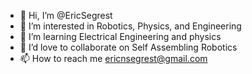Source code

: - 👋 Hi, I’m @EricSegrest
- 👀 I’m interested in Robotics, Physics, and Engineering
- 🌱 I’m learning Electrical Engineering and physics
- 💞️ I’d love to collaborate on Self Assembling Robotics
- 📫 How to reach me ericnsegrest@gmail.com

<!---
EricSegrest/EricSegrest is a ✨ special ✨ repository because its `README.md` (this file) appears on your GitHub profile.
You can click the Preview link to take a look at your changes.
--->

---+---

### THE TASK
Each line of the data that holds "Engineering" should be reported.

### RESPONSE AREA
- 👀 I’m interested in Robotics, Physics, and Engineering
- 🌱 I’m learning Electrical Engineering and physics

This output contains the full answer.